Seasons by the Sea: Recipes 11:21:13

In Old New Orleans

Makes one.

    Pack an Old Fashioned glass with ice.

     In a second Old Fashioned glass place a sugar cube and add 3 dashes of Peychaud’s Bitters to it, then crush the sugar cube.

    Add 11/2 oz. of rye whiskey to the glass containing the Peychaud’s Bitters and sugar.
    Empty the ice from the first glass and coat the glass with 1/4 oz. Herbsaint, then discard the remaining Herbsaint.
    Empty the whiskey-bitters-sugar  mixture from the second glass into the first glass and garnish with lemon peel. 

    (The Sazerac Bar also rubs the rim of the glass with the lemon peel.)

Creole Seasoning
    Creole seasoning is used in almost everything and all chefs keep their own stash in their pockets while cooking. This recipe is from Mr. B’s Bistro. Feel free to tailor it to your own tastes, I put a pinch of smoked paprika in mine.

Makes 4 cups. (Give some as gifts!)
11/2 cups paprika
3/4 cup ground black pepper
1/2 cup kosher salt
1/3 cup granulated garlic
1/3 cup dried thyme
1/3 cup dried oregano
1/3 cup dried basil
1/4 cup granulated onion
1/4 cup cayenne

    In a bowl combine all ingredients.  Store in an airtight container.

Pickled Shrimp
    Pickled Shrimp down south is really cooked shrimp that is then marinated.
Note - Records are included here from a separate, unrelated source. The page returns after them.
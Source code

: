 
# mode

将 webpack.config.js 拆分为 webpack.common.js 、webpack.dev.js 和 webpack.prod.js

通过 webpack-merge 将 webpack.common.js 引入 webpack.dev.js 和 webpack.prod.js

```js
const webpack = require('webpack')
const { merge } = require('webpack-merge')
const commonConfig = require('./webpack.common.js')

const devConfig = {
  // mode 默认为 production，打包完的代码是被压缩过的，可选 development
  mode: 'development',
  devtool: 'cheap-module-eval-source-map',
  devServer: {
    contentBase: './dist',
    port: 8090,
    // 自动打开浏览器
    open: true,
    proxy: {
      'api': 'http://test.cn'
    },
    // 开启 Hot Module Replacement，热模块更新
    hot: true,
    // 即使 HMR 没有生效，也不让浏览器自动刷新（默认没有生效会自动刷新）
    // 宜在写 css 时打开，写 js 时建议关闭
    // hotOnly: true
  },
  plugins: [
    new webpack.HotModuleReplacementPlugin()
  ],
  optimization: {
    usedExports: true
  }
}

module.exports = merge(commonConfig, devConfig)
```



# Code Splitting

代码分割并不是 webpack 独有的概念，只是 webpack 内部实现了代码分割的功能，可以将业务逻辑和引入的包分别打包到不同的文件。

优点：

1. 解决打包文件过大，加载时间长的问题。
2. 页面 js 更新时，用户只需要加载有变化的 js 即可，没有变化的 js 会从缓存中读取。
This recipe is from Commander’s Palace.

     Makes enough for 6 entree salads or
approximately 6 dozen hors d’oeuvres pieces.
1 medium red onion, in small dice
1 bunch green onions, thinly sliced
1 cup chopped fresh parsley
1/2 tsp crushed red pepper flakes, or to taste
6 cloves garlic, peeled and minced
1/4 cup Creole mustard or other coarse mustard
2 Tbsp sugar
Kosher salt and freshly ground pepper to taste
3/4 cup malt or cider vinegar
11/4 cup extra-virgin olive oil
2 bay leaves
3 pounds medium to large shrimp, cooked with shrimp-boil seasoning, peeled and deveined, tails left on.
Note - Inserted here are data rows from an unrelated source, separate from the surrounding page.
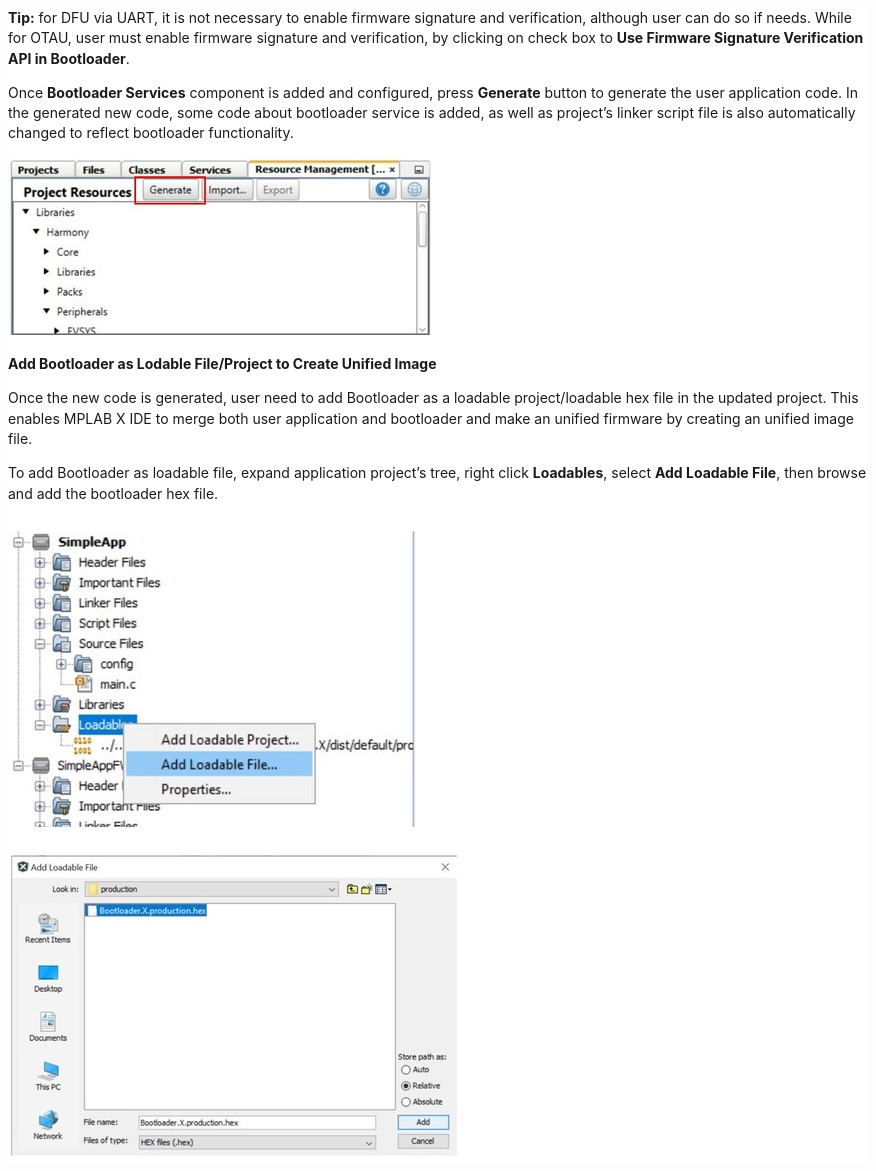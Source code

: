 **Tip:** for DFU via UART, it is not necessary to enable firmware signature and verification, although user can do so if needs. While for OTAU, user must enable firmware signature and verification, by clicking on check box to **Use Firmware Signature Verification API in Bootloader**.

Once **Bootloader Services** component is added and configured, press **Generate** button to generate the user application code. In the generated new code, some code about bootloader service is added, as well as project’s linker script file is also automatically changed to reflect bootloader functionality.

![](media/GUID-69A35D44-C482-4CE3-9DE5-47CEDC7B0FAB-low.jpg "Generate User Application Code")

**Add Bootloader as Lodable File/Project to Create Unified Image**

Once the new code is generated, user need to add Bootloader as a loadable project/loadable hex file in the updated project. This enables MPLAB X IDE to merge both user application and bootloader and make an unified firmware by creating an unified image file.

To add Bootloader as loadable file, expand application project’s tree, right click **Loadables**, select **Add Loadable File**, then browse and add the bootloader hex file.

![](media/GUID-B563DEEC-85C0-49B9-A29D-7700D2F5ABCD-low.jpg "User Application Add Loadable File")

![](media/GUID-71682126-FC22-42DD-BA17-113EAE120EFD-low.jpg "Add Loadable File")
    Combine the red onion, green onion, parsley, crushed red pepper, garlic, mustard, and sugar in a large  bowl and season with salt and pepper. Add the vinegar and whisk in the oil in a slow, steady stream until the marinade is emulsified. Add the bay leaves and adjust salt and pepper. Add the shrimp and stir. Refrigerate for 12 to 24 hours, stirring occasionally. This will keep for up to 5 days in the refrigerator.